• **Task**:
Every entry below should be repeated exactly; the pictures should not.

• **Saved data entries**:
▼
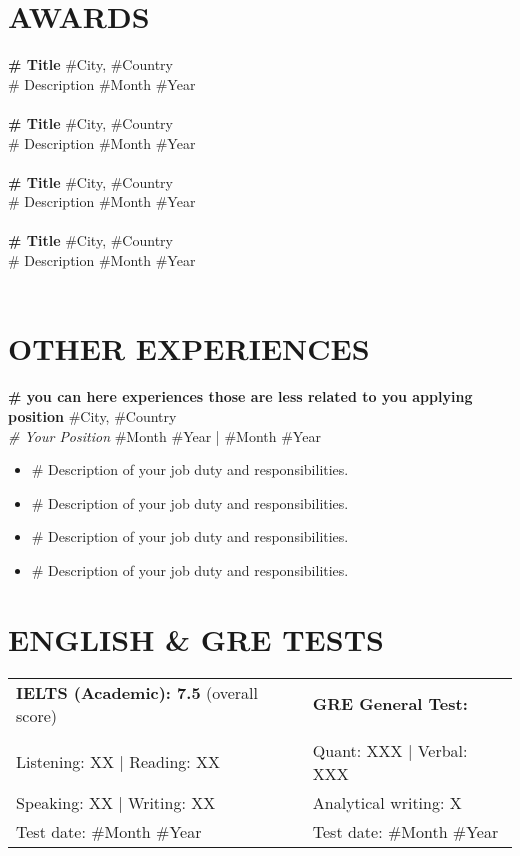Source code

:\documentclass[a4paper,9pt]{extarticle}
\begin{document}
\section*{AWARDS}
\textbf{\# Title}  \hfill \#City, \#Country\\ 
\# Description \hfill \#Month \#Year\\ \\
\textbf{\# Title}  \hfill \#City, \#Country\\ 
\# Description \hfill \#Month \#Year\\ \\
\textbf{\# Title}  \hfill \#City, \#Country\\ 
\# Description \hfill \#Month \#Year\\ \\
\textbf{\# Title}  \hfill \#City, \#Country\\ 
\# Description \hfill \#Month \#Year\\ \\

\section*{OTHER EXPERIENCES}
\noindent
\textbf{\# you can here experiences those are less related to you applying position}  \hfill \#City, \#Country\\ %
\textit{\# Your Position} \hfill \#Month \#Year | \#Month \#Year %
\begin{itemize}
    \item \# Description of your job duty and responsibilities.
    \item \# Description of your job duty and responsibilities.
    \item \# Description of your job duty and responsibilities.
    \item \# Description of your job duty and responsibilities.
\end{itemize}


\section*{ENGLISH \& GRE TESTS}
    \begin{tabularx}{1\textwidth}{
    >{\raggedright\arraybackslash}X 
   >{\raggedright\arraybackslash}X }
      \textbf{IELTS (Academic): 7.5} (overall score)&   \textbf{GRE General Test:}\\ \\
    Listening: XX | Reading: XX & Quant: XXX | Verbal: XXX\\
    Speaking: XX   | Writing: XX& Analytical writing: X\\
    Test date: \#Month \#Year &Test date: \#Month \#Year
    \end{tabularx}
\end{document}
▲
• **Answer section**:
Source code

:\documentclass[a4paper,9pt]{extarticle}
\begin{document}
\section*{AWARDS}
\textbf{\# Title}  \hfill \#City, \#Country\\ 
\# Description \hfill \#Month \#Year\\ \\
\textbf{\# Title}  \hfill \#City, \#Country\\ 
\# Description \hfill \#Month \#Year\\ \\
\textbf{\# Title}  \hfill \#City, \#Country\\ 
\# Description \hfill \#Month \#Year\\ \\
\textbf{\# Title}  \hfill \#City, \#Country\\ 
\# Description \hfill \#Month \#Year\\ \\

\section*{OTHER EXPERIENCES}
\noindent
\textbf{\# you can here experiences those are less related to you applying position}  \hfill \#City, \#Country\\ %
\textit{\# Your Position} \hfill \#Month \#Year | \#Month \#Year %
\begin{itemize}
    \item \# Description of your job duty and responsibilities.
    \item \# Description of your job duty and responsibilities.
    \item \# Description of your job duty and responsibilities.
    \item \# Description of your job duty and responsibilities.
\end{itemize}


\section*{ENGLISH \& GRE TESTS}
    \begin{tabularx}{1\textwidth}{
    >{\raggedright\arraybackslash}X 
   >{\raggedright\arraybackslash}X }
      \textbf{IELTS (Academic): 7.5} (overall score)&   \textbf{GRE General Test:}\\ \\
    Listening: XX | Reading: XX & Quant: XXX | Verbal: XXX\\
    Speaking: XX   | Writing: XX& Analytical writing: X\\
    Test date: \#Month \#Year &Test date: \#Month \#Year
    \end{tabularx}
\end{document}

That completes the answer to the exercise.